Australia Deploys Drones to Monitor Shark Activity

Drone technology can be used in many different ways. In fact, a lot of scientific research teams are working with this technology to conduct various environmental experiments. One of those experiments utilizes drones to monitor and detect shark activity across Australia’s shores. It has the potential to save lives in the long run. Australia’s coasts are notorious for their shark activity, and drones can make a big difference.

Shark-detecting Drones

Drones can serve many different purposes. Although mainstream companies mainly explore this concept for competitive racing and delivery services, scientists are taking an entirely different approach. In Australia, a team of scientists is looking to incorporate drones as a way to monitor shark activity near the nation’s coastlines. They want to enhance beach safety as a whole, which has become somewhat threatened over the past few years.

The Australian government has noted how there has been an increase in shark attacks over the past few years. Addressing this problem is not all that easy, as there is no proper detection system yet in place. That is where drones come in, since they can effectively patrol the shores for sharks.
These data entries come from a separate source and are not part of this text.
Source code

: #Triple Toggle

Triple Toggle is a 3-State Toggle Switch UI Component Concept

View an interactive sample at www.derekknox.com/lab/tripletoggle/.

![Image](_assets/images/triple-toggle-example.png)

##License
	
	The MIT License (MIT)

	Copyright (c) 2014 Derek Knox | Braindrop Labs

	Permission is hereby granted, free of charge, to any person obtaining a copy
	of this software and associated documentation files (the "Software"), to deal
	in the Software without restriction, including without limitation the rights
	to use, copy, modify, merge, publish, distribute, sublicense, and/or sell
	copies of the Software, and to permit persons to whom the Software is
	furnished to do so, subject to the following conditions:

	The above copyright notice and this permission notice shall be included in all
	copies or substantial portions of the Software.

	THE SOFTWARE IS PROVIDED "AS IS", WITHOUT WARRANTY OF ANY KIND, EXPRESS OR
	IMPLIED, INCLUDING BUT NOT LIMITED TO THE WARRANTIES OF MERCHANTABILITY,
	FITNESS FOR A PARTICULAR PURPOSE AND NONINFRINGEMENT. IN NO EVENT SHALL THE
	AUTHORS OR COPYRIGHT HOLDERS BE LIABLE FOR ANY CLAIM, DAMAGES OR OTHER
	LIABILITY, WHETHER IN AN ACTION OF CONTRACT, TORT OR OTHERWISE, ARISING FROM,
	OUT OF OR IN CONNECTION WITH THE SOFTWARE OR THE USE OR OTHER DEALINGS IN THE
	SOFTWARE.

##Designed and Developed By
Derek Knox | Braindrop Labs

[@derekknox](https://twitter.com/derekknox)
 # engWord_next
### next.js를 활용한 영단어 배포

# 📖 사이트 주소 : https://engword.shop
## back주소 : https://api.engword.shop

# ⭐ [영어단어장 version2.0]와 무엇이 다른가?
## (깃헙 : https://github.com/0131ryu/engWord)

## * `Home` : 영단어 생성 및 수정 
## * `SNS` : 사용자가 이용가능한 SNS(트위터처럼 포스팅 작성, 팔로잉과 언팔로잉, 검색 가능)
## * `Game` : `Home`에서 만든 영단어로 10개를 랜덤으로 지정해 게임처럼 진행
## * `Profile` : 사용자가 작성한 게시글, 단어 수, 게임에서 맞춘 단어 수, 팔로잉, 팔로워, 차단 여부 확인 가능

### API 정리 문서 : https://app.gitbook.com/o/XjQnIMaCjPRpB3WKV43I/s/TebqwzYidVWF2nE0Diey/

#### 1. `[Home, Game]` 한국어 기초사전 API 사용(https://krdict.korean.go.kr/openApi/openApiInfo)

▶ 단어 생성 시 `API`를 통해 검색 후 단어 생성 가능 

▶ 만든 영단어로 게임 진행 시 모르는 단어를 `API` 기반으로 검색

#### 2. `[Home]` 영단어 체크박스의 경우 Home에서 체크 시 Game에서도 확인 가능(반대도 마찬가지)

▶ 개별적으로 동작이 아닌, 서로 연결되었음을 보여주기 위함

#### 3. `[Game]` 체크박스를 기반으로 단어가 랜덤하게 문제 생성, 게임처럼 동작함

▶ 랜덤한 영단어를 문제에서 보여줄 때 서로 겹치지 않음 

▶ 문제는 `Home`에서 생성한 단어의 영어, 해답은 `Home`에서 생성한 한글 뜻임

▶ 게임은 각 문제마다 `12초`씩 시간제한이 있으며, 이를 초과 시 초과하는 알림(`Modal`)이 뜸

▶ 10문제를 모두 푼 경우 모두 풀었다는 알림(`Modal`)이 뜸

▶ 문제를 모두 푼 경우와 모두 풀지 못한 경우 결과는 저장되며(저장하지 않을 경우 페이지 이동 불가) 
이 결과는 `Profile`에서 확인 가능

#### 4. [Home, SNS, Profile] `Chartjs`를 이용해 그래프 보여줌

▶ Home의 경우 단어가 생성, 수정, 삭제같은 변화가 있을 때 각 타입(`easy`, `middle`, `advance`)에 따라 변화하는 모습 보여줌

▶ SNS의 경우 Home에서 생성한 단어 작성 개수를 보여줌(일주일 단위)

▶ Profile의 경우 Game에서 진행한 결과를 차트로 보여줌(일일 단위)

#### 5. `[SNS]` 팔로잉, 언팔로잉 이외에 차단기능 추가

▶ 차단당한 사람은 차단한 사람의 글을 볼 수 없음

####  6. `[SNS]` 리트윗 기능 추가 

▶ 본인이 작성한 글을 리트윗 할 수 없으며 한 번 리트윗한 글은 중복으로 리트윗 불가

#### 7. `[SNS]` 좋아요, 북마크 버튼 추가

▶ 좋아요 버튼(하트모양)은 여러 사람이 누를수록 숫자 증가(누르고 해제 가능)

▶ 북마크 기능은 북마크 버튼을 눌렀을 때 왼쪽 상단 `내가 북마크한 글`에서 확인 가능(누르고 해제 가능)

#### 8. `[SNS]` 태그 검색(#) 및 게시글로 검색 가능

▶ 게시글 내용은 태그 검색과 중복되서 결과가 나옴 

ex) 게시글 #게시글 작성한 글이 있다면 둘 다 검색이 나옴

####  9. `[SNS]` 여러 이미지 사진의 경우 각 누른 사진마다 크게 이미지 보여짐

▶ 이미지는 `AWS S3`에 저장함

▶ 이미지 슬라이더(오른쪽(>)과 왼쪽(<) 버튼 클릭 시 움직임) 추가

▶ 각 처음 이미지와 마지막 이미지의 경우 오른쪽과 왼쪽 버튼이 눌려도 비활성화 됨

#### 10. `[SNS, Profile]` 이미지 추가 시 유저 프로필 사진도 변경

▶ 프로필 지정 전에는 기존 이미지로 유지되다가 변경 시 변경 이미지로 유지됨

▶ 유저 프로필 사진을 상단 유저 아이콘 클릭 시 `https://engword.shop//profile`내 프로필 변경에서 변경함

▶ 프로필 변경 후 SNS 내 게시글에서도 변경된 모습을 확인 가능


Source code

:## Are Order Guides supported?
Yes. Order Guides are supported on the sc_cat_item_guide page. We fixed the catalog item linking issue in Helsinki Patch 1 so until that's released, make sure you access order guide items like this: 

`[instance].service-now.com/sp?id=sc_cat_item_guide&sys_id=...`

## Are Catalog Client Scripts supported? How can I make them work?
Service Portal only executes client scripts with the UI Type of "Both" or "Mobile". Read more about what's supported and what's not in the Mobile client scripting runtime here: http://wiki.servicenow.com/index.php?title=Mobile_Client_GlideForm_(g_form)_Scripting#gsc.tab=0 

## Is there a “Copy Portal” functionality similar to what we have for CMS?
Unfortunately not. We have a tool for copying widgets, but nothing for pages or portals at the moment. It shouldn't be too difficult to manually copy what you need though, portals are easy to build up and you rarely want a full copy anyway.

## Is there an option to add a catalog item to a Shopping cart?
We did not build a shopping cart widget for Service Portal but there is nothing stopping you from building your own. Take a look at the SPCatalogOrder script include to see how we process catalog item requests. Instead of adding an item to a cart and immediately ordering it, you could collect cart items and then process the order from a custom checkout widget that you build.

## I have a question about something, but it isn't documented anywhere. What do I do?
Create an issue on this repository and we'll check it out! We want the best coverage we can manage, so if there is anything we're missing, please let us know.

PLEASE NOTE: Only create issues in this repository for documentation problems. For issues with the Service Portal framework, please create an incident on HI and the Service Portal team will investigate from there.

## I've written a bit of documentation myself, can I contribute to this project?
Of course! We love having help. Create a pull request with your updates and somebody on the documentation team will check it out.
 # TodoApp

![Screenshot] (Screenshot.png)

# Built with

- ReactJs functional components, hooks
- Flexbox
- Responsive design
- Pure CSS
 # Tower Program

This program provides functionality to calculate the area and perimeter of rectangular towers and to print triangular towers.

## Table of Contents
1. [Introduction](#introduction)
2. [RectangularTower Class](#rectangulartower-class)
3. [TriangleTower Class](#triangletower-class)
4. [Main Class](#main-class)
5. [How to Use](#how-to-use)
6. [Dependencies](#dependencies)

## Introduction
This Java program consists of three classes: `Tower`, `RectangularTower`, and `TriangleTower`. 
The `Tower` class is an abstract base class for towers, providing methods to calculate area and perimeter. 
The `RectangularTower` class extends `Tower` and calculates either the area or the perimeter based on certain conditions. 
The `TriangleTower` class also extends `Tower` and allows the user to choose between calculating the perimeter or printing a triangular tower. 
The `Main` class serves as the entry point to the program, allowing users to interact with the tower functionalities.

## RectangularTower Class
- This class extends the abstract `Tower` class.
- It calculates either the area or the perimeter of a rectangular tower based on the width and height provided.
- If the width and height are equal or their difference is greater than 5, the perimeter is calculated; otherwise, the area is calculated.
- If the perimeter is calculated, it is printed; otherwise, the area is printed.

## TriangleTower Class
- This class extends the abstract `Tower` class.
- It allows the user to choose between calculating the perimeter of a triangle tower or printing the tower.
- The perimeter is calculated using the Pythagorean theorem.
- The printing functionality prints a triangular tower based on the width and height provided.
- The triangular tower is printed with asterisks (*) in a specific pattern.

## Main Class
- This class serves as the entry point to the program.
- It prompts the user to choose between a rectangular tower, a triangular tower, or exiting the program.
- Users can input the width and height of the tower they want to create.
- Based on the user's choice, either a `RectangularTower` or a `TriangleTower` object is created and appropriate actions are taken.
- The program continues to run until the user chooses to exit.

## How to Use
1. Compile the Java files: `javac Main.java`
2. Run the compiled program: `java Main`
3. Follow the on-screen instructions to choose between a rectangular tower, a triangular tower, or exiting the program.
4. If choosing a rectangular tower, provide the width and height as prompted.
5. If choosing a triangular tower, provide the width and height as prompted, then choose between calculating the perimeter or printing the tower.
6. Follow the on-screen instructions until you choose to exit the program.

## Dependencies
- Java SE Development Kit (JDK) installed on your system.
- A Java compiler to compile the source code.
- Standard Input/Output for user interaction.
The current plan is to begin a trial as early as next month, although it remains to be seen how long the experiment will run.

These dedicated drones – known as Little Rippers – have been successfully trialed since 2016. The government has had big plans for such a project for some time now, yet officials first wanted to ensure the technology was capable of meeting their demands. After all, monitoring for shark activity is not something drones are equipped for by default. Aerial shark detection will certainly have its benefits in the years to come, yet it did require the team to improve their overall accuracy first.

The human eye is only 20% to 30% accurate when it comes to identifying sharks from the air. However, drone technology introduces some improvements. It took this team of scientists some time, but their drones can now successfully identify sharks with 90 percent accuracy, which is rather impressive. The system is trained in such a way that it can identify sharks using publicly available aerial photos and video footage.

Once a shark is detected, drones will alert swimmers using a built-in megaphone. They can even deploy a life raft and an emergency beacon if needed. This goes to show the Little Rippers are more than capable of handling themselves in this regard, although only a real-life deployment will tell if this technology is both viable and successful. It also appears the drone manufacturer is working on a shark repellent solution for use in the future, although specifics are hard to come by as of right now.

Australia has to find a technological solution to this shark problem; that much is certain. Earlier this year, the government introduced protective nets to protect swimmers from sharks after multiple attacks took place. However, the usefulness of underwater nets has yet to be determined, and they may end up harming aquatic life in the end.  Shark seeking drones are an interesting concept, as well as one definitely worth keeping an eye on.